**Work required**
Pull out of the data below the stretch of lines bounded by the one containing "## Definições de RNA" and the one containing "ou de um espectrograma", both bounds included, unchanged.

**Records**
BEGIN

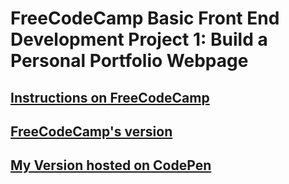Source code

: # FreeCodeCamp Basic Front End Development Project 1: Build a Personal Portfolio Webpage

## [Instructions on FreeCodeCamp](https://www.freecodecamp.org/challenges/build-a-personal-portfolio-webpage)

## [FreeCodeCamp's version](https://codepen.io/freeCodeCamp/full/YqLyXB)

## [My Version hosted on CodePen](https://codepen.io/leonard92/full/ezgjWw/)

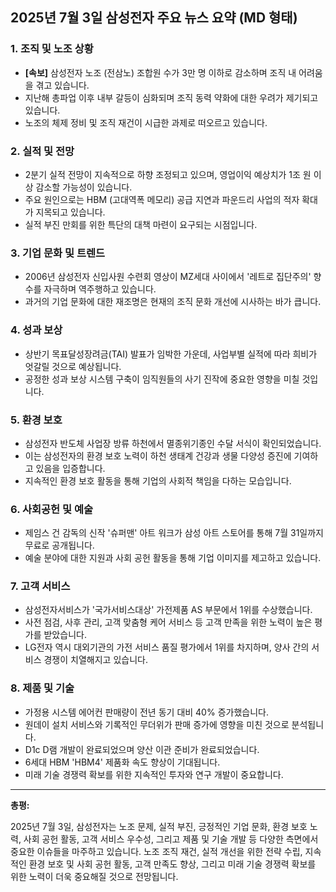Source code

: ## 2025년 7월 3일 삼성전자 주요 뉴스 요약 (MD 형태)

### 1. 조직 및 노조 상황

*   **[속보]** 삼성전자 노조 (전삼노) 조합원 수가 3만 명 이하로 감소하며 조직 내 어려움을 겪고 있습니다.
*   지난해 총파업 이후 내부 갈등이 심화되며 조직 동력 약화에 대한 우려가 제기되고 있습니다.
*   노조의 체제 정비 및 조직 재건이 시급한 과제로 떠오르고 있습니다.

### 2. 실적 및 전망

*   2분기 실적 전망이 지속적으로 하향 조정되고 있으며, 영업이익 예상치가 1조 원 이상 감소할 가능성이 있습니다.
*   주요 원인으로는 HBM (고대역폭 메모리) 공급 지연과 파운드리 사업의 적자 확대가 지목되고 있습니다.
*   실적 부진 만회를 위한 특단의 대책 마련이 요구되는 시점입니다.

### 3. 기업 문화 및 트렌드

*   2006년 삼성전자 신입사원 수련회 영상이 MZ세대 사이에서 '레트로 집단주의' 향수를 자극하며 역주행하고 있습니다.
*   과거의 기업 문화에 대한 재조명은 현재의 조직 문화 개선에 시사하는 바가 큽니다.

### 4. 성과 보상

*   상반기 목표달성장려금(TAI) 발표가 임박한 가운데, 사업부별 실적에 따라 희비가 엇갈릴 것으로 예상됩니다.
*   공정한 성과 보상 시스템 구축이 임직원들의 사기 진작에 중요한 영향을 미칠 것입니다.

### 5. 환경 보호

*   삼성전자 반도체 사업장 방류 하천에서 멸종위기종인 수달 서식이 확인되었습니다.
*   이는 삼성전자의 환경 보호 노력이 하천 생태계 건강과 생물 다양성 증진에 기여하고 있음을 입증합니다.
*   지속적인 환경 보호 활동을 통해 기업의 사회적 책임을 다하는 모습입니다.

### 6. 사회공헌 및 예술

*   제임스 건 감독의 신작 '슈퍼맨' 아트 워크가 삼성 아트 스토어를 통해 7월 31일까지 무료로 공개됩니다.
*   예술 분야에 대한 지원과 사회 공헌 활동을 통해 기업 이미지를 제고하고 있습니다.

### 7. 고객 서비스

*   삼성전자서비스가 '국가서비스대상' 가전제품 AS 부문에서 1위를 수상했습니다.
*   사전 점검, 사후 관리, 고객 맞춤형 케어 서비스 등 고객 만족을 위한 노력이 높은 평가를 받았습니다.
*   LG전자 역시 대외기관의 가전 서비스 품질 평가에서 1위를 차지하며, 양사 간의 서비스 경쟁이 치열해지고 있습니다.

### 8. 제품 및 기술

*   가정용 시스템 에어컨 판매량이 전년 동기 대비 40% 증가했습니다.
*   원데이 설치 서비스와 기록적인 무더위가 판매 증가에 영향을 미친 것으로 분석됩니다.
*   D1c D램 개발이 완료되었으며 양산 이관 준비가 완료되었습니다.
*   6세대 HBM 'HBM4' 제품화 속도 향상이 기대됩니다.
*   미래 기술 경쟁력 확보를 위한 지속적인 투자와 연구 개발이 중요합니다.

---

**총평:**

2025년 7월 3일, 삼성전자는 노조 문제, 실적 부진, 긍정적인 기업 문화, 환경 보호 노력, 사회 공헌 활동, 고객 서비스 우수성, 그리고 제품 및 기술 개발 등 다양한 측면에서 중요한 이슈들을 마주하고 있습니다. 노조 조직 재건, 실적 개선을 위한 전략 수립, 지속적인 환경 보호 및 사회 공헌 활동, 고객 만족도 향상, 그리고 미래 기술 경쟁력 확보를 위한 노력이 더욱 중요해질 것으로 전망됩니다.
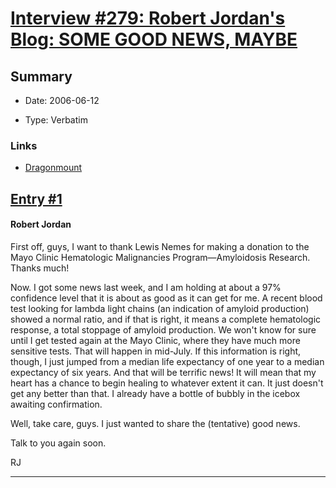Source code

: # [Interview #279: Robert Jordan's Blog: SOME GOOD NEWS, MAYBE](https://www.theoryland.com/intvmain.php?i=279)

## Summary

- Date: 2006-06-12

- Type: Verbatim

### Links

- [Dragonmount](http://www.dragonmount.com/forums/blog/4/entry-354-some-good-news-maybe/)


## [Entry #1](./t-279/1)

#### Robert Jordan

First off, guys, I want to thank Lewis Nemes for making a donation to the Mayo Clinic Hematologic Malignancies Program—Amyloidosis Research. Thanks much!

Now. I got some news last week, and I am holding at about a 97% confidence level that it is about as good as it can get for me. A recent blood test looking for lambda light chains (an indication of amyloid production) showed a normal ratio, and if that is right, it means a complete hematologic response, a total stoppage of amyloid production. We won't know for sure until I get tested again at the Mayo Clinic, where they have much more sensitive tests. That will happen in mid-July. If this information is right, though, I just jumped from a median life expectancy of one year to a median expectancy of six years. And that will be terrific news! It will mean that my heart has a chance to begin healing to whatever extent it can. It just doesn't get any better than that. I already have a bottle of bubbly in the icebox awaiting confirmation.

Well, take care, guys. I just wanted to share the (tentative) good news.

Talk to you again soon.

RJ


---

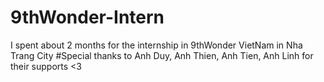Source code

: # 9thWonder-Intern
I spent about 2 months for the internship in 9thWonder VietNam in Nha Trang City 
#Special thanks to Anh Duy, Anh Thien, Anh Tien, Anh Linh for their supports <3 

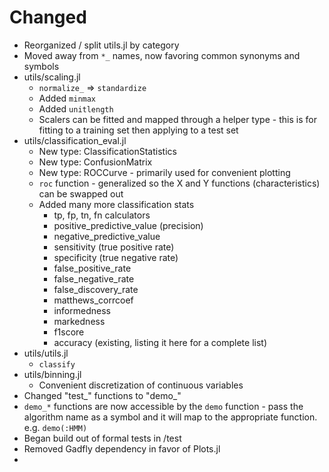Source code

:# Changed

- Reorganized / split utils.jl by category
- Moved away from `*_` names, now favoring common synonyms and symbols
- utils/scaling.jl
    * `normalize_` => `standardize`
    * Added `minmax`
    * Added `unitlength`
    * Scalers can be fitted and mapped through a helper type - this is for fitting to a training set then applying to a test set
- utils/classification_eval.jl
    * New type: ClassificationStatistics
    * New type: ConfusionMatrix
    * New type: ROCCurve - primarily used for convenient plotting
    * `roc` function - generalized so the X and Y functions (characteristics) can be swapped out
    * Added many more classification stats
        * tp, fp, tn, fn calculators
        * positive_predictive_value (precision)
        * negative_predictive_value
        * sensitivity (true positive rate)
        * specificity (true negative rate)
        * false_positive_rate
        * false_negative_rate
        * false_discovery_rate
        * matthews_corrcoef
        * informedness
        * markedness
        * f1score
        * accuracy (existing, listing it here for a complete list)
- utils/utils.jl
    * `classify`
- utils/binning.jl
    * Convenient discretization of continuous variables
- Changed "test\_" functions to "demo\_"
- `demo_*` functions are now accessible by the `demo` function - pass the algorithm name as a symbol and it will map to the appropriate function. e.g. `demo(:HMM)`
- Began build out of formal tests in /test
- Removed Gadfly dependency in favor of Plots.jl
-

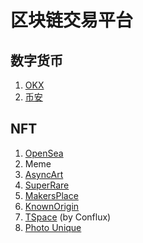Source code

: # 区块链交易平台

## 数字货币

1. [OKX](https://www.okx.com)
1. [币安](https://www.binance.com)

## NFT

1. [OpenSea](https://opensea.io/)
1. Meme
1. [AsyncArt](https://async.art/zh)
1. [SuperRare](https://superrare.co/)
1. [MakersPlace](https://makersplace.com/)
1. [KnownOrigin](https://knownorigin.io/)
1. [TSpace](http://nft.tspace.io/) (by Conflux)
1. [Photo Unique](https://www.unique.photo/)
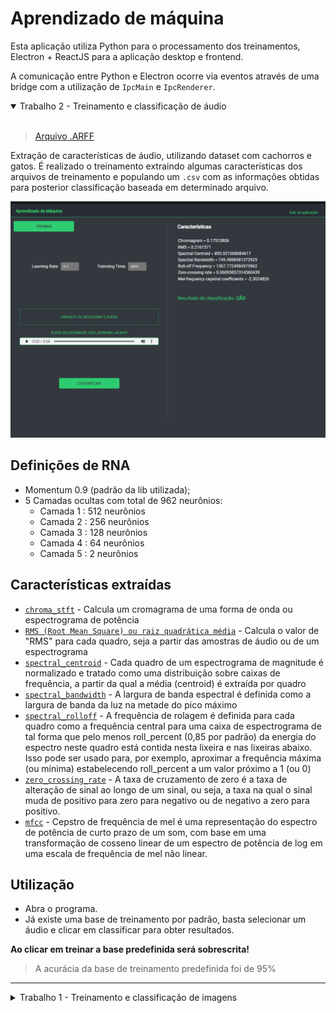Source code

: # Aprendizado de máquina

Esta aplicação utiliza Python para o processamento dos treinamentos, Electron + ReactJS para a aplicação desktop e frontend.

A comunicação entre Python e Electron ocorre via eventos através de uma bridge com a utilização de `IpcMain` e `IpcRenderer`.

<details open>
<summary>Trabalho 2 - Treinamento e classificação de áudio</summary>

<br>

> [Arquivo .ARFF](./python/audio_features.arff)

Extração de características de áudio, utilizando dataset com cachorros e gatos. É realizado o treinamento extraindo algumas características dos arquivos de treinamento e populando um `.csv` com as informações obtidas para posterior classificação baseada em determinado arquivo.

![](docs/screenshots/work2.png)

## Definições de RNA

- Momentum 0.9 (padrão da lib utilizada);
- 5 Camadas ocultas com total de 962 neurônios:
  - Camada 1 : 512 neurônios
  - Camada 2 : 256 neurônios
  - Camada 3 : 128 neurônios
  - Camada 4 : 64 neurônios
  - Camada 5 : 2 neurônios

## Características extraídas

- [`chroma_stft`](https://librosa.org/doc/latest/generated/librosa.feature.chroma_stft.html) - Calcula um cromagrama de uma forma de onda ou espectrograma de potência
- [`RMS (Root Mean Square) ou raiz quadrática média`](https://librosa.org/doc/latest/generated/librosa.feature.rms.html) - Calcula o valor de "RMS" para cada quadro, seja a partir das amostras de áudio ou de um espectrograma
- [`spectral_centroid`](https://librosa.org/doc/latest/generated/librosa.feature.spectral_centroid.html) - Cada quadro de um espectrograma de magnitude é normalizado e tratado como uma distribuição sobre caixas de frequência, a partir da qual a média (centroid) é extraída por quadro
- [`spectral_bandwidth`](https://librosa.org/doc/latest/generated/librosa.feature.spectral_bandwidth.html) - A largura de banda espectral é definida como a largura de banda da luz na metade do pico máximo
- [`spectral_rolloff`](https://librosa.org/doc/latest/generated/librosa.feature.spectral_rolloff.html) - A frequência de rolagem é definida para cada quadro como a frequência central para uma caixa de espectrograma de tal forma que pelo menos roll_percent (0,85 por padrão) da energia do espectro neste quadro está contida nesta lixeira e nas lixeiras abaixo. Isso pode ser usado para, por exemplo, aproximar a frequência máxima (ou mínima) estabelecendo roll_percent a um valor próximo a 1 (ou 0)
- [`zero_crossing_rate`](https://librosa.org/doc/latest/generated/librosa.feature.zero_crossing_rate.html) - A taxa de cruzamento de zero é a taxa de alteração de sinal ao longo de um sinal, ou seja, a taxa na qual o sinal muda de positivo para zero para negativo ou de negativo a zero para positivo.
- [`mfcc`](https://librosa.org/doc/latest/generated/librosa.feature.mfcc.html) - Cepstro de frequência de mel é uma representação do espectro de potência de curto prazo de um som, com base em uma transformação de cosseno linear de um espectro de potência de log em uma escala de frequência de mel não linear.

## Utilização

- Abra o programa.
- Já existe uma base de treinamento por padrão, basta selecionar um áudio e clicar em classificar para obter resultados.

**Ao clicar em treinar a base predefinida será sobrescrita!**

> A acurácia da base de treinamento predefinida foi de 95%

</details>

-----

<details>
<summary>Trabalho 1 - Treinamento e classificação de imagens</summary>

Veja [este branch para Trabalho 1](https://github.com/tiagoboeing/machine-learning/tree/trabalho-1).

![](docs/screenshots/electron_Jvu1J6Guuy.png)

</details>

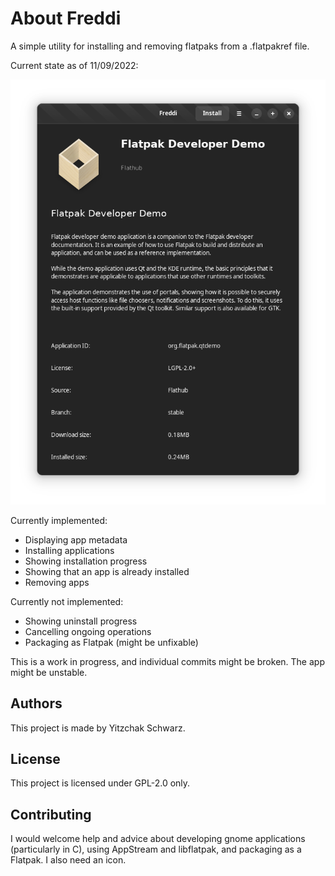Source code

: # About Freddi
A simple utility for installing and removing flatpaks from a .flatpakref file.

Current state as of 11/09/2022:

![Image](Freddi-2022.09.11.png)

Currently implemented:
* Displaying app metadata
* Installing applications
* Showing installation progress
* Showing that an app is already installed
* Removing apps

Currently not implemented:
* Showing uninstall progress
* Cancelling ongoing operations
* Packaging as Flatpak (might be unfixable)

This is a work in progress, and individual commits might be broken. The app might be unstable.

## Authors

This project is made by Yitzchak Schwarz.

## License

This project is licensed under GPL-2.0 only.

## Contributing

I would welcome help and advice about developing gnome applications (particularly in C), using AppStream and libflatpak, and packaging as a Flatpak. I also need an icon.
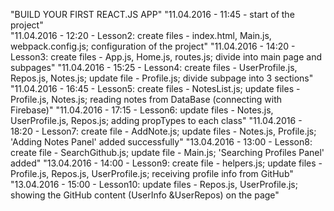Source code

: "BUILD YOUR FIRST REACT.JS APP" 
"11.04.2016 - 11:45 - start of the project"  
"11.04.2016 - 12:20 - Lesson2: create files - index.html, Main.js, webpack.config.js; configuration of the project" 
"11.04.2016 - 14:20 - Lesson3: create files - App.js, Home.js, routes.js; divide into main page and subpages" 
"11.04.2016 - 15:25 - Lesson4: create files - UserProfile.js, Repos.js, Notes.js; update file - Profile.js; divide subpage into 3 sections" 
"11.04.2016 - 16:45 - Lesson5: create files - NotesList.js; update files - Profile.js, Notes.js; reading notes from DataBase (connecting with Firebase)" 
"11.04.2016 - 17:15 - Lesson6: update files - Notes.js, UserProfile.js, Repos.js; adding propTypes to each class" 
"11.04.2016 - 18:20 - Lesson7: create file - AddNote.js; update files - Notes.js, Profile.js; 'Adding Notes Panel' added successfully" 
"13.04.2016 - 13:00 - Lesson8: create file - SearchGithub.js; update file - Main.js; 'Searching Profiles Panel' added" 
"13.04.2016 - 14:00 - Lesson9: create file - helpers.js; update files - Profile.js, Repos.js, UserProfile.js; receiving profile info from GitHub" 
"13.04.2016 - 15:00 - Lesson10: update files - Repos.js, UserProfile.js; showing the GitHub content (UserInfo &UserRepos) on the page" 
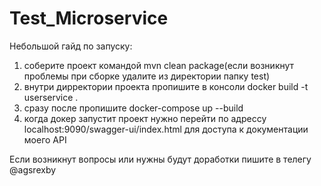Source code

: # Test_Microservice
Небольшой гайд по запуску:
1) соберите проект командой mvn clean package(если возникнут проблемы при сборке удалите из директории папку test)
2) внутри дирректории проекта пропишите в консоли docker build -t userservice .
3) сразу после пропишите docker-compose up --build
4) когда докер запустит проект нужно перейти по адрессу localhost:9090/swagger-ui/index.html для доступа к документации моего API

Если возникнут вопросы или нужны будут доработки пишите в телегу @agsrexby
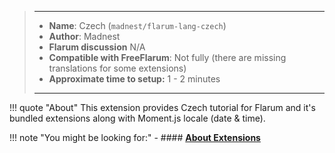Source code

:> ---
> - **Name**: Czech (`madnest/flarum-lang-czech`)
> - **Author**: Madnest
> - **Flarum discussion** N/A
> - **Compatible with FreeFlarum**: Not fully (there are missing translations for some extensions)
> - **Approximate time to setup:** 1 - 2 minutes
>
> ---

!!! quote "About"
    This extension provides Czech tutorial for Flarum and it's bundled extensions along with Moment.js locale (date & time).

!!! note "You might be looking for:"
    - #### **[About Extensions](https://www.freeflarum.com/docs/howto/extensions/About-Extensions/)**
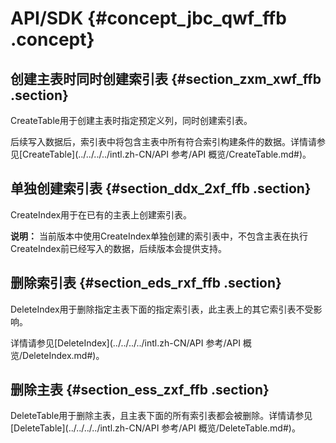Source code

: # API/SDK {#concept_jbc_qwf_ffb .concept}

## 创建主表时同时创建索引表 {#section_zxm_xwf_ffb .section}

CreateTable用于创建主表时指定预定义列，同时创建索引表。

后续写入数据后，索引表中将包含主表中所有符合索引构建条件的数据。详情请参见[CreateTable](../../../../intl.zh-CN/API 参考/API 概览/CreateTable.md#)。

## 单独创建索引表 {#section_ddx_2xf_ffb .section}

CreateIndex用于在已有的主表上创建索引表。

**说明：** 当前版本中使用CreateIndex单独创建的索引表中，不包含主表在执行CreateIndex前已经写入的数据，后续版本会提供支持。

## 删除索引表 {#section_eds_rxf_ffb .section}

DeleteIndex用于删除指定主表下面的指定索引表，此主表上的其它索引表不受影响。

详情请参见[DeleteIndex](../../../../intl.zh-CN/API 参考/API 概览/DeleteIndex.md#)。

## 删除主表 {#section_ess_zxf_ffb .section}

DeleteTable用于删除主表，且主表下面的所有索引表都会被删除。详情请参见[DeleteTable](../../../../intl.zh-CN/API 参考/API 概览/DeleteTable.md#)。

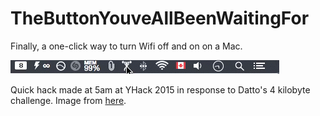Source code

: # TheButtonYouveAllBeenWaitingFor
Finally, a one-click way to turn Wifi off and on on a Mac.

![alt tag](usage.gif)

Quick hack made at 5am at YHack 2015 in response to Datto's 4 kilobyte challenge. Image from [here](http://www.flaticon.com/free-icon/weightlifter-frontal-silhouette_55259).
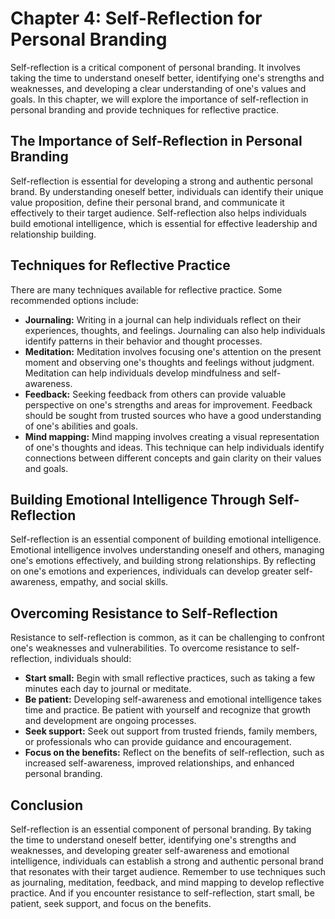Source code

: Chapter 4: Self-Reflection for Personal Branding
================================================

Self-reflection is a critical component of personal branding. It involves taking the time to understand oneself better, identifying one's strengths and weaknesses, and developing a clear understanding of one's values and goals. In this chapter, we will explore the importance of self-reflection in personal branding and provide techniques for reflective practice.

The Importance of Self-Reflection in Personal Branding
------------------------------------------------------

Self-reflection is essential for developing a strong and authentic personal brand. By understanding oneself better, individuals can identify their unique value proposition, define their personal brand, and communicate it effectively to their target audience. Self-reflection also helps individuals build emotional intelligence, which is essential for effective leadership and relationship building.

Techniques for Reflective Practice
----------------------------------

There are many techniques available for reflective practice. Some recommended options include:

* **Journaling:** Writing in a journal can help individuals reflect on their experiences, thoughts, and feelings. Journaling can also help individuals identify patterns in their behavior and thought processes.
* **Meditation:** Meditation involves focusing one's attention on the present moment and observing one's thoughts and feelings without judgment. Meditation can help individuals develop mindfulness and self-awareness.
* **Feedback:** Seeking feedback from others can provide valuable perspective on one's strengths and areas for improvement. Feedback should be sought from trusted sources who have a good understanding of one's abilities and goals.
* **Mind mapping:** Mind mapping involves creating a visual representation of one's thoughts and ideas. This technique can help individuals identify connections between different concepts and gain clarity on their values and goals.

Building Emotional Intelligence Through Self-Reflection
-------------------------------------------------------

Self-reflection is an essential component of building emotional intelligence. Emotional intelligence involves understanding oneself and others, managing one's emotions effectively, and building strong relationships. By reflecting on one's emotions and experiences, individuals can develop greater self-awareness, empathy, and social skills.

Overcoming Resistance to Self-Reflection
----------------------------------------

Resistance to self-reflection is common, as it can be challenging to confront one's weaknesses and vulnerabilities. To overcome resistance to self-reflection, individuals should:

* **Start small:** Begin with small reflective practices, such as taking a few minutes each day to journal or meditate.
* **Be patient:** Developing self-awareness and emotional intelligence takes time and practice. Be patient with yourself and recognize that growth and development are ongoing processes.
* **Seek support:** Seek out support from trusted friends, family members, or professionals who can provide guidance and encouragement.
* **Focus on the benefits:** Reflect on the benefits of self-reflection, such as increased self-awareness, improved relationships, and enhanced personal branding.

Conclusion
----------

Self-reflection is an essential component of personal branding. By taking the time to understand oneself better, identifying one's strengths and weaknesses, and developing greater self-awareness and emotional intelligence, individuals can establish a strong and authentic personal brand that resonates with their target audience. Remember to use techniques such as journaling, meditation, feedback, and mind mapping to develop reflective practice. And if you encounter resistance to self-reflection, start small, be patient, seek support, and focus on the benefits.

END

**Expected answer**
## Definições de RNA

- Momentum 0.9 (padrão da lib utilizada);
- 5 Camadas ocultas com total de 962 neurônios:
  - Camada 1 : 512 neurônios
  - Camada 2 : 256 neurônios
  - Camada 3 : 128 neurônios
  - Camada 4 : 64 neurônios
  - Camada 5 : 2 neurônios

## Características extraídas

- [`chroma_stft`](https://librosa.org/doc/latest/generated/librosa.feature.chroma_stft.html) - Calcula um cromagrama de uma forma de onda ou espectrograma de potência
- [`RMS (Root Mean Square) ou raiz quadrática média`](https://librosa.org/doc/latest/generated/librosa.feature.rms.html) - Calcula o valor de "RMS" para cada quadro, seja a partir das amostras de áudio ou de um espectrograma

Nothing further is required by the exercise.